Me miró con tranquilidad, con sus ojos grises y limpios. Luego, miró al aire. Había pronunciado aquellas palabras con un tono de voz infantil, casi contento, como si le hubiesen puesto un sobresaliente en un examen. Me estremecí. ¡Vaya persona! Estaba tranquilísimo: miraba a su alrededor, examinaba la casa, con la objetividad de un arquitecto. Después, empezó a hablar de otra cosa.

—Tu madre murió allí arriba, en la habitación cuyas ventanas están cubiertas por la celosía, ¿verdad? —me preguntó.

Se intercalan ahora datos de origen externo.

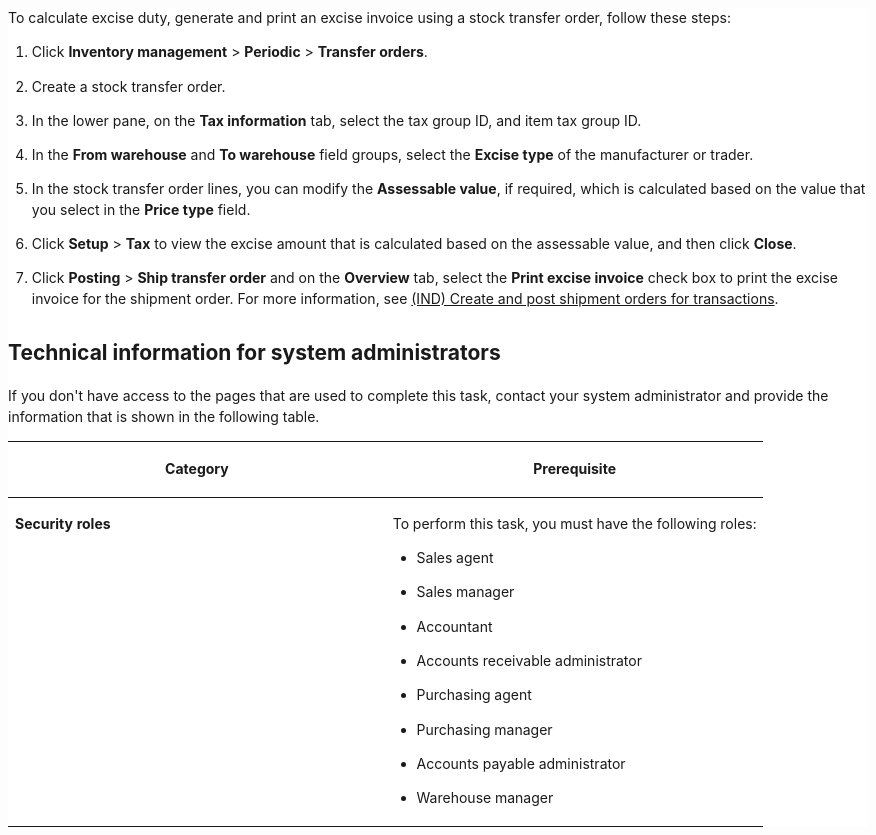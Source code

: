 To calculate excise duty, generate and print an excise invoice using a stock transfer order, follow these steps:

1.  Click **Inventory management** \> **Periodic** \> **Transfer orders**.

2.  Create a stock transfer order.

3.  In the lower pane, on the **Tax information** tab, select the tax group ID, and item tax group ID.

4.  In the **From warehouse** and **To warehouse** field groups, select the **Excise type** of the manufacturer or trader.

5.  In the stock transfer order lines, you can modify the **Assessable value**, if required, which is calculated based on the value that you select in the **Price type** field.

6.  Click **Setup** \> **Tax** to view the excise amount that is calculated based on the assessable value, and then click **Close**.

7.  Click **Posting** \> **Ship transfer order** and on the **Overview** tab, select the **Print excise invoice** check box to print the excise invoice for the shipment order. For more information, see [(IND) Create and post shipment orders for transactions](ind-create-and-post-shipment-orders-for-transactions.md).

## Technical information for system administrators

If you don't have access to the pages that are used to complete this task, contact your system administrator and provide the information that is shown in the following table.

<table>
<colgroup>
<col style="width: 50%" />
<col style="width: 50%" />
</colgroup>
<thead>
<tr class="header">
<th><p>Category</p></th>
<th><p>Prerequisite</p></th>
</tr>
</thead>
<tbody>
<tr class="odd">
<td><p><strong>Security roles</strong></p></td>
<td><p>To perform this task, you must have the following roles:</p>
<ul>
<li><p>Sales agent</p></li>
<li><p>Sales manager</p></li>
<li><p>Accountant</p></li>
<li><p>Accounts receivable administrator</p></li>
<li><p>Purchasing agent</p></li>
<li><p>Purchasing manager</p></li>
<li><p>Accounts payable administrator</p></li>
<li><p>Warehouse manager</p></li>
</ul></td>
</tr>
</tbody>
</table>

  


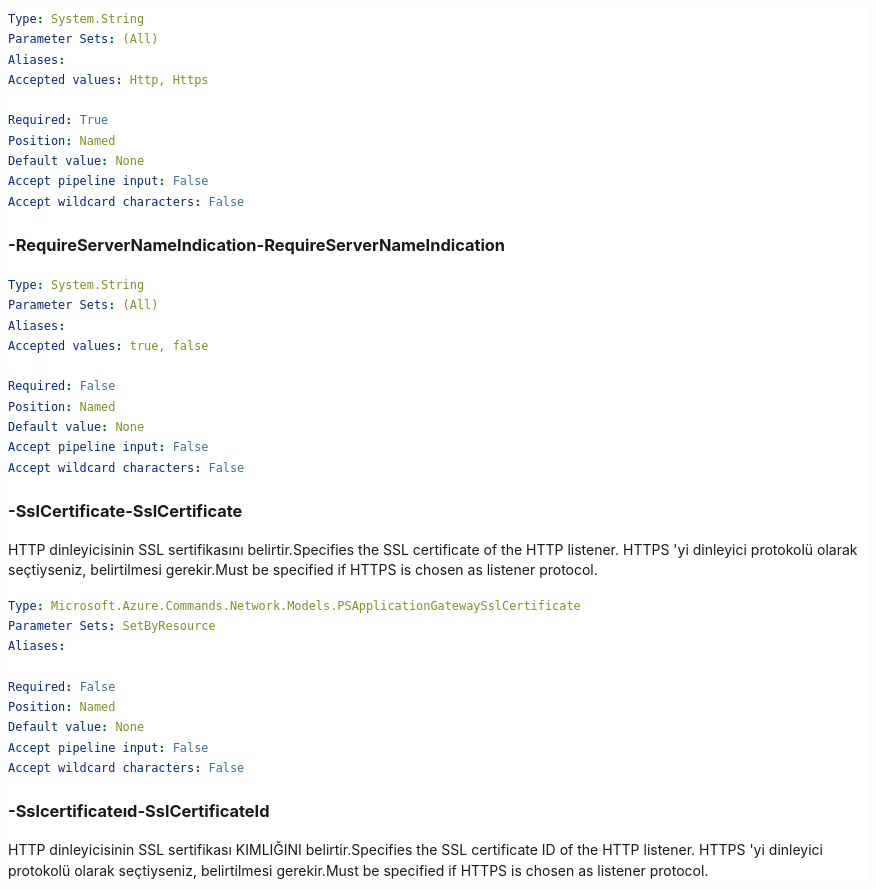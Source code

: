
```yaml
Type: System.String
Parameter Sets: (All)
Aliases:
Accepted values: Http, Https

Required: True
Position: Named
Default value: None
Accept pipeline input: False
Accept wildcard characters: False
```

### <span data-ttu-id="1fe39-137">-RequireServerNameIndication</span><span class="sxs-lookup"><span data-stu-id="1fe39-137">-RequireServerNameIndication</span></span>
```yaml
Type: System.String
Parameter Sets: (All)
Aliases:
Accepted values: true, false

Required: False
Position: Named
Default value: None
Accept pipeline input: False
Accept wildcard characters: False
```

### <span data-ttu-id="1fe39-138">-SslCertificate</span><span class="sxs-lookup"><span data-stu-id="1fe39-138">-SslCertificate</span></span>
<span data-ttu-id="1fe39-139">HTTP dinleyicisinin SSL sertifikasını belirtir.</span><span class="sxs-lookup"><span data-stu-id="1fe39-139">Specifies the SSL certificate of the HTTP listener.</span></span>
<span data-ttu-id="1fe39-140">HTTPS 'yi dinleyici protokolü olarak seçtiyseniz, belirtilmesi gerekir.</span><span class="sxs-lookup"><span data-stu-id="1fe39-140">Must be specified if HTTPS is chosen as listener protocol.</span></span>

```yaml
Type: Microsoft.Azure.Commands.Network.Models.PSApplicationGatewaySslCertificate
Parameter Sets: SetByResource
Aliases:

Required: False
Position: Named
Default value: None
Accept pipeline input: False
Accept wildcard characters: False
```

### <span data-ttu-id="1fe39-141">-Sslcertificateıd</span><span class="sxs-lookup"><span data-stu-id="1fe39-141">-SslCertificateId</span></span>
<span data-ttu-id="1fe39-142">HTTP dinleyicisinin SSL sertifikası KIMLIĞINI belirtir.</span><span class="sxs-lookup"><span data-stu-id="1fe39-142">Specifies the SSL certificate ID of the HTTP listener.</span></span>
<span data-ttu-id="1fe39-143">HTTPS 'yi dinleyici protokolü olarak seçtiyseniz, belirtilmesi gerekir.</span><span class="sxs-lookup"><span data-stu-id="1fe39-143">Must be specified if HTTPS is chosen as listener protocol.</span></span>

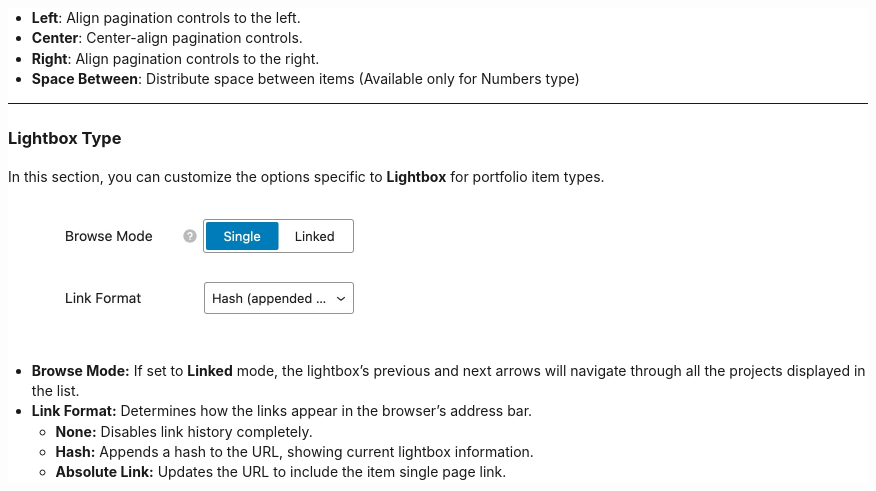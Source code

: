 * **Left**: Align pagination controls to the left.
* **Center**: Center-align pagination controls.
* **Right**: Align pagination controls to the right.
* **Space Between**:  Distribute space between items (Available only for Numbers type)

***

### Lightbox Type

In this section, you can customize the options specific to **Lightbox** for portfolio item types.

<figure><img src="../../.gitbook/assets/Portfolio Page - Lightbox Type.jpg" alt="" width="323"><figcaption></figcaption></figure>

* **Browse Mode:** If set to **Linked** mode, the lightbox’s previous and next arrows will navigate through all the projects displayed in the list.
* **Link Format:** Determines how the links appear in the browser’s address bar.
  * **None:** Disables link history completely.
  * **Hash:** Appends a hash to the URL, showing current lightbox information.
  * **Absolute Link:** Updates the URL to include the item single page link.&#x20;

—No —le respondí, sorprendida—. Mi madre murió abajo, en la habitación donde ahora se aloja Nunu.

—Qué curioso —dijo—. No me acordaba.

Tiró la colilla del cigarrillo. Se levantó, dio unos pasos para acercarse a la casa y palpó los ladrillos del muro, meneando la cabeza.

—Tiene humedades —dijo con tono de desaprobación, distraído.

—El año pasado hicimos reparaciones —le dije, sumida en el mismo estado de encantamiento inconsciente.

Regresó a mi lado, me miró profundamente a los ojos. Estuvo callado durante un largo rato. Nos mirábamos, con los ojos medio cerrados, con atención y curiosidad. Su rostro reflejaba seriedad y devoción.

—Permíteme una pregunta, Eszter —me dijo en voz baja y seria—. Una sola pregunta.

Cerré los ojos, sentía sofoco, mareo. Ese mareo duró unos instantes, e hice un gesto con la mano para protegerme. «Ahora me va a hacer una pregunta —pensé—. Dios mío, me va a hacer una pregunta. ¿Qué me va a preguntar? ¿Quizá me pregunte por qué ocurrió todo? ¿Quizá me pregunte si fui yo la cobarde? ¡Le tengo que responder!». Suspiré y lo miré, preparada para responder.

—Dime, Eszter —me preguntó entonces en voz baja, con un tono de intimidad—, ¿sigue la casa libre de hipotecas?